In theory, amusement parks are all fun and games — but things are a little more sinister on Westworld, HBO's reboot of the 1973 film of the same name. Set in the future, humans have made such major leaps in the world of technology that robots are indistinguishable from real people. The robots (which are referred to as "hosts" in the series) are placed in a massive theme park for the wealthy — and the elite pay a hefty fee to pretend they’re living in the old West. They are free to treat the hosts however they wish, so we can expect plenty of disturbing interactions. As if the premise isn’t intriguing enough, the stellar cast will surely catch your eye — Anthony Hopkins, Ed Harris, Evan Rachel Wood, Thandie Newton, and Jeffrey Wright star in Westworld. It already seems like there will be a lot of key characters to keep track of, so let's get a head start — who is Jeffrey Wright's character on Westworld?

Wright will play key engineer and head programmer Bernard Lowe, who works for Dr. Ford (Anthony Hopkins), the man who created Westworld and currently plays god at the theme park. Together, they’ve made sure that the “hosts” are as humanlike as possible. However, it appears that Bernard has more of a conscience than his boss — and a conscience combined with his intelligence and programming chops could potentially pose a huge problem for how Westworld is run. According to TVFanatic.com, Dr. Ford will repeatedly remind Bernard to “stop questioning the morality of what they do.”

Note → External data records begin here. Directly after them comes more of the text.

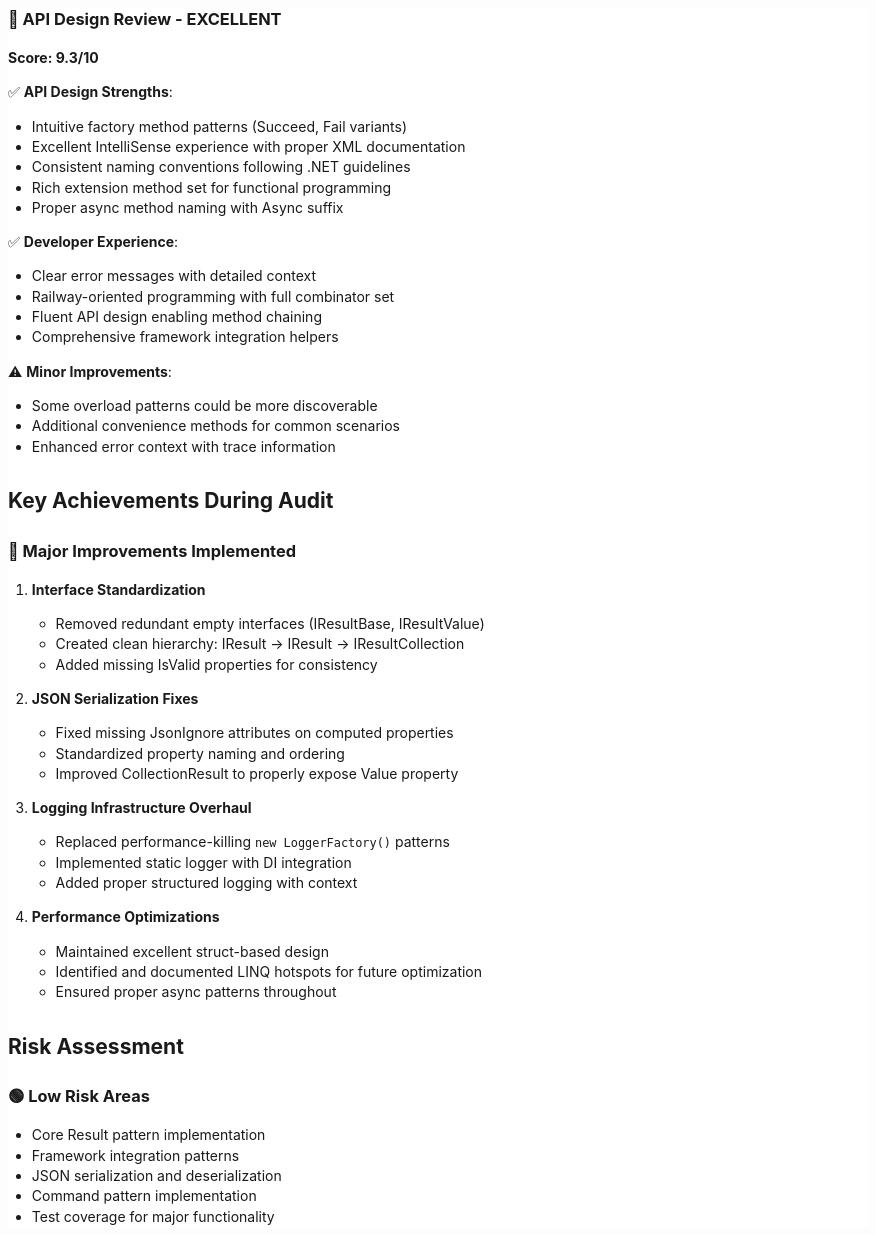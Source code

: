 ### 🎯 API Design Review - EXCELLENT

**Score: 9.3/10**

✅ **API Design Strengths**:
- Intuitive factory method patterns (Succeed, Fail variants)
- Excellent IntelliSense experience with proper XML documentation
- Consistent naming conventions following .NET guidelines
- Rich extension method set for functional programming
- Proper async method naming with Async suffix

✅ **Developer Experience**:
- Clear error messages with detailed context
- Railway-oriented programming with full combinator set
- Fluent API design enabling method chaining
- Comprehensive framework integration helpers

⚠️ **Minor Improvements**:
- Some overload patterns could be more discoverable
- Additional convenience methods for common scenarios
- Enhanced error context with trace information

## Key Achievements During Audit

### 🚀 Major Improvements Implemented

1. **Interface Standardization**
   - Removed redundant empty interfaces (IResultBase, IResultValue<T>)
   - Created clean hierarchy: IResult → IResult<T> → IResultCollection<T>
   - Added missing IsValid properties for consistency

2. **JSON Serialization Fixes**
   - Fixed missing JsonIgnore attributes on computed properties
   - Standardized property naming and ordering
   - Improved CollectionResult<T> to properly expose Value property

3. **Logging Infrastructure Overhaul**
   - Replaced performance-killing `new LoggerFactory()` patterns
   - Implemented static logger with DI integration
   - Added proper structured logging with context

4. **Performance Optimizations**
   - Maintained excellent struct-based design
   - Identified and documented LINQ hotspots for future optimization
   - Ensured proper async patterns throughout

## Risk Assessment

### 🟢 Low Risk Areas
- Core Result pattern implementation
- Framework integration patterns
- JSON serialization and deserialization
- Command pattern implementation
- Test coverage for major functionality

Forward.com explains that the hosts are on a "loop." In the context of Westworld, what exactly does this mean? Each particular host is programmed for a particular "story arc" that they must act out over and over — some examples include playing outlaws and the lawmen tracking them down, and violent showdowns between farmers and bandits. These activities happen every single night, unbeknownst to the hosts. The outlet notes that there are only two ways to "break out of" a loop — either a programmer or a guest must interfere. So, that's where Bernard will be key — the same article teases that he has "a secret pet project... helping one of the hosts to remember her loops."

However, he may need to tread more carefully than he thinks. According to The Hollywood Reporter, the fact that Ford doesn't initially get much screentime may be a clue because this brilliant character "can't possibly be as clueless as all the longtime operations people seem to think." So, Bernard may want to watch his back. And, of course, we can't rule out the possibility that Bernard has his own sinister motives for helping a host remember her loops. Did he simply pick this host at random to assess how he can best help all the hosts "break out" of their loops? Or, did Bernard single her out because he has some sort of evil motive to use her in another exploitative scheme?

We'll have to wait and see how the eerie games at Westworld unfold, but I'm not ready to trust Bernard just yet.